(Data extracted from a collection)
----
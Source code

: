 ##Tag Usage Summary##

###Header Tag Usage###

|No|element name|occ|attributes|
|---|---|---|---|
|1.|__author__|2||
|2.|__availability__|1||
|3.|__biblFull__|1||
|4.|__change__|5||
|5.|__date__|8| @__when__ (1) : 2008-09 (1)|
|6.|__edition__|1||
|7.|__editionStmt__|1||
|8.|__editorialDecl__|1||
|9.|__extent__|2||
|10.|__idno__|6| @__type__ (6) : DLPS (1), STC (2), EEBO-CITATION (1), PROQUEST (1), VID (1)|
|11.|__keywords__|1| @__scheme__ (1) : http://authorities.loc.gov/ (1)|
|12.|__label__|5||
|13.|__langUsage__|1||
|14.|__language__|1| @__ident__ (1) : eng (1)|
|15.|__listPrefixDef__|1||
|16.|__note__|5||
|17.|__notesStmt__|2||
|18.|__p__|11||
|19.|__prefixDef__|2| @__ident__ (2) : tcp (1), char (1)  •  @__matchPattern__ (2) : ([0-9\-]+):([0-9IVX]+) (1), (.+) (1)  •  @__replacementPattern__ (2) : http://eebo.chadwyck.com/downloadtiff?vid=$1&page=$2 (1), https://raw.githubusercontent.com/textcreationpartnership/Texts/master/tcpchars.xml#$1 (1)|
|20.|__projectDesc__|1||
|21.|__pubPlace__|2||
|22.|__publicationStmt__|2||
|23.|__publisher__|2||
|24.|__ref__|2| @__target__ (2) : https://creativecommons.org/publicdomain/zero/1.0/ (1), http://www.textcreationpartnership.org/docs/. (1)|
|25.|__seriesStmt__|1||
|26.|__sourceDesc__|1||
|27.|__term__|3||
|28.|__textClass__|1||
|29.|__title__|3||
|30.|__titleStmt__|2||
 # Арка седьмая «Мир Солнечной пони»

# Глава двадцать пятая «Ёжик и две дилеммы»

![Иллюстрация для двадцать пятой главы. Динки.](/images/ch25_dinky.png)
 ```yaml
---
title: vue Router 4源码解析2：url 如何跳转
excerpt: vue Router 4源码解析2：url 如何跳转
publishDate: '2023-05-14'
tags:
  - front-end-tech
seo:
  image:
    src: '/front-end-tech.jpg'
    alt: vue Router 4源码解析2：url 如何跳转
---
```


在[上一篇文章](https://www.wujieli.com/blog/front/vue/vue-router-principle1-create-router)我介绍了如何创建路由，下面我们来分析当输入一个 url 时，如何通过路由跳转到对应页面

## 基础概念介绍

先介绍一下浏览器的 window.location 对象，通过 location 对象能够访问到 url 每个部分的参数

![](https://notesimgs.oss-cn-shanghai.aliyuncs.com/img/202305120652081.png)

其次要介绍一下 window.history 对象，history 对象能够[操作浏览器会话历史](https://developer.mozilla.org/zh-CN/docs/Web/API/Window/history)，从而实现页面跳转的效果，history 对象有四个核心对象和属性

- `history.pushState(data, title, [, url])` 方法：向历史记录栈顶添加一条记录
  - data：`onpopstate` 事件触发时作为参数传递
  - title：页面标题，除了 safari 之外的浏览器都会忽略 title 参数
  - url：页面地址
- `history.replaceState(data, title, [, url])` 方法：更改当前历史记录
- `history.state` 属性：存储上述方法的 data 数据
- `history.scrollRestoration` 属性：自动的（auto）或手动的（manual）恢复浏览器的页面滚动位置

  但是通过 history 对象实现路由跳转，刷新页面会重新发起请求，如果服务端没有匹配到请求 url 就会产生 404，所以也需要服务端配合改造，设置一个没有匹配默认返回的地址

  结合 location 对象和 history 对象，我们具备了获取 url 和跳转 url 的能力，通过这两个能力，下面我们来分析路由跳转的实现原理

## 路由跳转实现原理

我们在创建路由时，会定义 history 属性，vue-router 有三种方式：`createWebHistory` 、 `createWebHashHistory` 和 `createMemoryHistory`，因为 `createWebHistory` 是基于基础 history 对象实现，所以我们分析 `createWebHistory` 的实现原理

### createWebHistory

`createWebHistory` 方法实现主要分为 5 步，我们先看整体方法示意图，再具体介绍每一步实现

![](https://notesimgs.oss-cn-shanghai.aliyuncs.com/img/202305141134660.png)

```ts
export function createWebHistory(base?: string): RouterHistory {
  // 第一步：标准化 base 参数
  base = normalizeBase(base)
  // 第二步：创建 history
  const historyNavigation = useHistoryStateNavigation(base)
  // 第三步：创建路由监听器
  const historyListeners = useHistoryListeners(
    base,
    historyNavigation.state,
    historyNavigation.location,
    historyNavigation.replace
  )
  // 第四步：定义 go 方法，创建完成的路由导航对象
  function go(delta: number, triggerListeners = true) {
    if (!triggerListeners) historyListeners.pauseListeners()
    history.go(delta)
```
----
### WORK INSTRUCTION
Go through the data above and tally every line that includes "двадцать". State only the total.

### RESPONSE
2